• **Exercise requirements**
For the listing that follows, report how many lines contain the word "consists", giving the number and no other text.

• **Excerpted data**
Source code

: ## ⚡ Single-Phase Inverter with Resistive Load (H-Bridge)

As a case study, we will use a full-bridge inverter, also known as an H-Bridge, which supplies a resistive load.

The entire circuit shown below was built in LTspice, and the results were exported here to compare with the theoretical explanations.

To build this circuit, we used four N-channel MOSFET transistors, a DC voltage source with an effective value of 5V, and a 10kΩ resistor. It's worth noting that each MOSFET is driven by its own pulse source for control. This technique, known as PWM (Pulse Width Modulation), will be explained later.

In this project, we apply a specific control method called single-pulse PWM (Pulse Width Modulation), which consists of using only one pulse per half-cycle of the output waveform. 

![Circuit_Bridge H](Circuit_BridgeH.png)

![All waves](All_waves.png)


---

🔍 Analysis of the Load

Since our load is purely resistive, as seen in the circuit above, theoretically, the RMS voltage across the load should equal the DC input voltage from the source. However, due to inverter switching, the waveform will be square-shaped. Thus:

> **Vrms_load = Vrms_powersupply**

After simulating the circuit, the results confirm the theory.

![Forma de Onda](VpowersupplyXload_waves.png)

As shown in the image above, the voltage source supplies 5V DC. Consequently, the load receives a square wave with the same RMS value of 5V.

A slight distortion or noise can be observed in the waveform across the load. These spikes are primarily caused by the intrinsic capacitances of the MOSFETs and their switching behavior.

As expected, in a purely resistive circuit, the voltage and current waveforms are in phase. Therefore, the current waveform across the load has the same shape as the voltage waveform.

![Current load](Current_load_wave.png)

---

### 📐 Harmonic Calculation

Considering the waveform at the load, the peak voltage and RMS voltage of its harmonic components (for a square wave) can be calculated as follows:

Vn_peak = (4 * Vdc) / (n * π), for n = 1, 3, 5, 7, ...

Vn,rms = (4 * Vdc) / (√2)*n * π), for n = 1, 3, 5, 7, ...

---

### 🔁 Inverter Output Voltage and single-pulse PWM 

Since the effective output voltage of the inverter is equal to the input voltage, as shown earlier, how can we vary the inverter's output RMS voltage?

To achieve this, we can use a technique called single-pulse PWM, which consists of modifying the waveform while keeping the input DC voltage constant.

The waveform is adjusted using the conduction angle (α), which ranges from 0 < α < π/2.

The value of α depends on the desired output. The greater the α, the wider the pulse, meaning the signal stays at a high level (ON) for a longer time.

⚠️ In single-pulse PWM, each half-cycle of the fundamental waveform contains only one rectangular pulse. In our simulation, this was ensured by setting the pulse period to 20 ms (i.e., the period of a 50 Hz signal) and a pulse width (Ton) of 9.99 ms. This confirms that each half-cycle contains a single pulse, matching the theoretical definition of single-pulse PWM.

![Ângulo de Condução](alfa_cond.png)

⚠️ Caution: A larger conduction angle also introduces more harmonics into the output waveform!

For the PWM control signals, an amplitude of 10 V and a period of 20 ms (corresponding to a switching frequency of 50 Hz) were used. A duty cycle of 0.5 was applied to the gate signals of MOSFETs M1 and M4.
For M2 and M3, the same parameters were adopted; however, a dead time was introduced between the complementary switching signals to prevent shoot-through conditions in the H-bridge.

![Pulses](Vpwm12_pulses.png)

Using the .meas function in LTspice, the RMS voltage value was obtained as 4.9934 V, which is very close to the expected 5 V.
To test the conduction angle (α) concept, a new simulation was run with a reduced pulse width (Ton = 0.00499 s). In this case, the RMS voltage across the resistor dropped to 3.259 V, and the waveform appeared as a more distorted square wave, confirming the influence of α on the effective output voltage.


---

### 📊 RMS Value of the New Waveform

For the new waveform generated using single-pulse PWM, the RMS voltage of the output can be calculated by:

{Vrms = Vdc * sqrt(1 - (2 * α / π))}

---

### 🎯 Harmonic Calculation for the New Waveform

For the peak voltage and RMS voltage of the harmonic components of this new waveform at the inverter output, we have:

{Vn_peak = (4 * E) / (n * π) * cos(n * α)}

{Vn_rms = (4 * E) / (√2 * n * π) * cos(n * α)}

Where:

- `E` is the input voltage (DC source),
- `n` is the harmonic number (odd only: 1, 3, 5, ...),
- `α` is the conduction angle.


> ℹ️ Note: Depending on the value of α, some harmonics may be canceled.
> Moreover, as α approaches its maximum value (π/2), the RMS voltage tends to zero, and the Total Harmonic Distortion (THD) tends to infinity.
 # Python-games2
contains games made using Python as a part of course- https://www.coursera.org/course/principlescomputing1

• **Answer to this problem**
2